Friday, April 12, 2013

"The Fault in Our Stars" {by John Green} Book Review


“Sometimes, you read a book and it fills you with this weird evangelical zeal, and you become convinced that the shattered world will never be put back together unless and until all living humans read the book.”

-from Fault in our Stars-



TITLE OF THE BOOK: The Fault in Our Stars
AUTHOR: John Green
NUMBER OF PAGES: 336
YEAR PUBLISHED: 2012
READING LEVEL: Young Adult (Ages 14 +)
GENRE: Realistic Fiction



SUMMARY:  At 16, Hazel Grace Lancaster, a three-year stage IV–cancer survivor, is clinically depressed. To help her deal with this, her doctor sends her to a weekly support group where she meets Augustus Waters, a fellow cancer survivor, and the two fall in love. Both kids are preternaturally intelligent, and Hazel is fascinated with a novel about cancer called An Imperial Affliction. Most particularly, she longs to know what happened to its characters after an ambiguous ending. To find out, the enterprising Augustus makes it possible for them to travel to Amsterdam, where Imperial’s author, an expatriate American, lives.


Delicious Reads Star Rating: 4.25 out of 5

OUR GROUP REVIEW: Brittanie presented us with a fabulous PowerPoint presentation (see it here) including a 10 question quiz, review of the main characters (Hazel and Augustus), photos of Amsterdam and the Anne Frank House, and great discussion questions. After eating our fabulous meal, we got down to business.

Overall, the group loved the book, some even giving it a 5 star rating. We were glad to hear that it will be soon made into a movie (2014).We thought it was interesting that the author John Green worked as a chaplain at a children's hospital. John's experiences with patients and their families during intense crises solidified his desire to write for teens about the challenge of confronting loss.  
Here are the questions we discussed and our group's answers:
    1. Augustus inquires about Hazel's background and tells her, "Don't tell me you're one of those people who becomes their disease." In what ways do Augustus, Hazel and Isaac fight to keep cancer from defining who they are? How do they work to prevent it from consuming all aspects of them?

    They used sarcasm as a means to cope.
    They were veterans of disease - didn't want it to be who they were.
    Sense of humor: They joked about things being a "side effect" of …
    Brittany talked about her mother-in-law's battle with cancer

    2. Why does Hazel feel so desperate to find out what happens beyond the ending of An Imperial Affliction?
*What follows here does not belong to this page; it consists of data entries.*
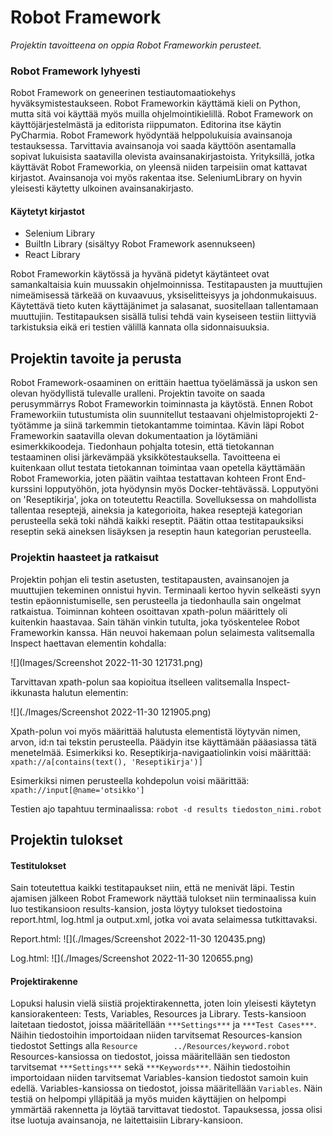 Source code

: # Robot Framework
*Projektin tavoitteena on oppia Robot Frameworkin perusteet.*
### Robot Framework lyhyesti
Robot Framework on geneerinen testiautomaatiokehys hyväksymistestaukseen. Robot Frameworkin käyttämä kieli on Python,
mutta sitä voi käyttää myös muilla ohjelmointikielillä. Robot Framework on käyttöjärjestelmästä ja editorista 
riippumaton. Editorina itse käytin PyCharmia. Robot Framework hyödyntää helppolukuisia avainsanoja testauksessa. 
Tarvittavia avainsanoja voi saada käyttöön asentamalla sopivat lukuisista saatavilla olevista avainsanakirjastoista. 
Yrityksillä, jotka käyttävät Robot Frameworkia, on yleensä niiden tarpeisiin omat kattavat kirjastot. Avainsanoja voi 
myös rakentaa itse. SeleniumLibrary on hyvin yleisesti käytetty ulkoinen avainsanakirjasto.

#### Käytetyt kirjastot
* Selenium Library
* BuiltIn Library (sisältyy Robot Framework asennukseen)
* React Library

Robot Frameworkin käytössä ja hyvänä pidetyt käytänteet ovat samankaltaisia kuin muussakin ohjelmoinnissa. Testitapausten 
ja muuttujien nimeämisessä tärkeää on kuvaavuus, yksiselitteisyys ja johdonmukaisuus. Käytettävä tieto kuten käyttäjänimet 
ja salasanat, suositellaan tallentamaan muuttujiin. Testitapauksen sisällä tulisi tehdä vain kyseiseen testiin liittyviä 
tarkistuksia eikä eri testien välillä kannata olla sidonnaisuuksia.

## Projektin tavoite ja perusta
Robot Framework-osaaminen on erittäin haettua työelämässä ja uskon sen olevan hyödyllistä tulevalle uralleni. Projektin 
tavoite on saada perusymmärrys Robot Frameworkin toiminnasta ja käytöstä. Ennen Robot Frameworkiin tutustumista olin 
suunnitellut testaavani ohjelmistoprojekti 2-työtämme ja siinä tarkemmin tietokantamme toimintaa. Kävin läpi Robot 
Frameworkin saatavilla olevan dokumentaation ja löytämiäni esimerkkikoodeja. Tiedonhaun pohjalta totesin, että tietokannan 
testaaminen olisi järkevämpää yksikkötestauksella. Tavoitteena ei kuitenkaan ollut testata tietokannan toimintaa vaan 
opetella käyttämään Robot Frameworkia, joten päätin vaihtaa testattavan kohteen Front End-kurssini lopputyöhön, jota 
hyödynsin myös Docker-tehtävässä. Lopputyöni on 'Reseptikirja', joka on toteutettu Reactilla. Sovelluksessa on mahdollista 
tallentaa reseptejä, aineksia ja kategorioita, hakea reseptejä kategorian perusteella sekä toki nähdä kaikki reseptit. 
Päätin ottaa testitapauksiksi reseptin sekä aineksen lisäyksen ja reseptin haun kategorian perusteella.

### Projektin haasteet ja ratkaisut
Projektin pohjan eli testin asetusten, testitapausten, avainsanojen ja muuttujien tekeminen onnistui hyvin. Terminaali
kertoo hyvin selkeästi syyn testin epäonnistumiselle, sen perusteella ja tiedonhaulla sain ongelmat ratkaistua.
Toiminnan kohteen osoittavan xpath-polun määrittely oli kuitenkin haastavaa. Sain tähän vinkin tutulta, joka työskentelee
Robot Frameworkin kanssa. Hän neuvoi hakemaan polun selaimesta valitsemalla Inspect haettavan elementin kohdalla:

![](Images/Screenshot 2022-11-30 121731.png)

Tarvittavan xpath-polun saa kopioitua itselleen valitsemalla Inspect-ikkunasta halutun elementin:

![](./Images/Screenshot 2022-11-30 121905.png)

Xpath-polun voi myös määrittää halutusta elementistä löytyvän nimen, arvon, id:n tai tekstin perusteella. Päädyin itse
käyttämään pääasiassa tätä menetelmää. Esimerkiksi ko. Reseptikirja-navigaatiolinkin voisi määrittää:
```xpath://a[contains(text(), 'Reseptikirja')]```

Esimerkiksi nimen perusteella kohdepolun voisi määrittää: ```xpath://input[@name='otsikko']```

Testien ajo tapahtuu terminaalissa: ```robot -d results tiedoston_nimi.robot```

## Projektin tulokset
#### Testitulokset

Sain toteutettua kaikki testitapaukset niin, että ne menivät läpi. Testin ajamisen jälkeen Robot Framework näyttää 
tulokset niin terminaalissa kuin luo testikansioon results-kansion, josta löytyy tulokset tiedostoina report.html, 
log.html ja output.xml, jotka voi avata selaimessa tutkittavaksi.

Report.html:
![](./Images/Screenshot 2022-11-30 120435.png)

Log.html:
![](./Images/Screenshot 2022-11-30 120655.png)

#### Projektirakenne
Lopuksi halusin vielä siistiä projektirakennetta, joten loin yleisesti käytetyn kansiorakenteen: Tests, Variables, 
Resources ja Library. Tests-kansioon laitetaan tiedostot, joissa määritellään ```***Settings***``` ja ```***Test Cases***```.
Näihin tiedostoihin importoidaan niiden tarvitsemat Resources-kansion tiedostot Settings alla
```Resource        ../Resources/keyword.robot``` Resources-kansiossa on tiedostot, joissa määritellään sen tiedoston
tarvitsemat ```***Settings***``` sekä ```***Keywords***```. Näihin tiedostoihin importoidaan niiden tarvitsemat
Variables-kansion tiedostot samoin kuin edellä. Variables-kansiossa on tiedostot, joissa määritellään ```Variables```.
Näin testiä on helpompi ylläpitää ja myös muiden käyttäjien on helpompi ymmärtää rakennetta ja löytää tarvittavat tiedostot.
Tapauksessa, jossa olisi itse luotuja avainsanoja, ne laitettaisiin Library-kansioon.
What does this indicate about her need for understanding about what comes "after"?
    Hazel needed to know what would happen to her family (worried about her mom "I'm not going to be a mom anymore")
    She projects the book on her own life.


    3. John Green derives his book's title from a famous line in Shakespeare's Julius Caesar: "The fault, dear Brutus, is not in our stars, but in ourselves, that we are underlings."  What does the line mean, and why would Green have used it for his title? Even more important, why would he have altered it to read, "The fault in our stars" rather than ourselves? How does Green's meaning differ from Shakespeare's?

    We didn't choose to have cancer (some do). No one is immune, we can't blame, we just have to accept it .

    4. What do you think about Peter Van Houten, the fictional author of An Imperial Affliction? John Green, has said that Van Houten is a "horrible, horrible person but I have an affection for him." Why might Green have said that? What do you think of Van Houten?

    He was like a cartoon character, not real person.
    He was kind of a weirdo.
    You felt pity once you found out about his daughter.
    He was the opposite of hazel/Augustus.
    Touched on the topic of parents splitting up when children die.


    5. What do you think of Hazel's idea of being a "grenade"? Do you think it's better of her to not involve herself more so to incur less casualties?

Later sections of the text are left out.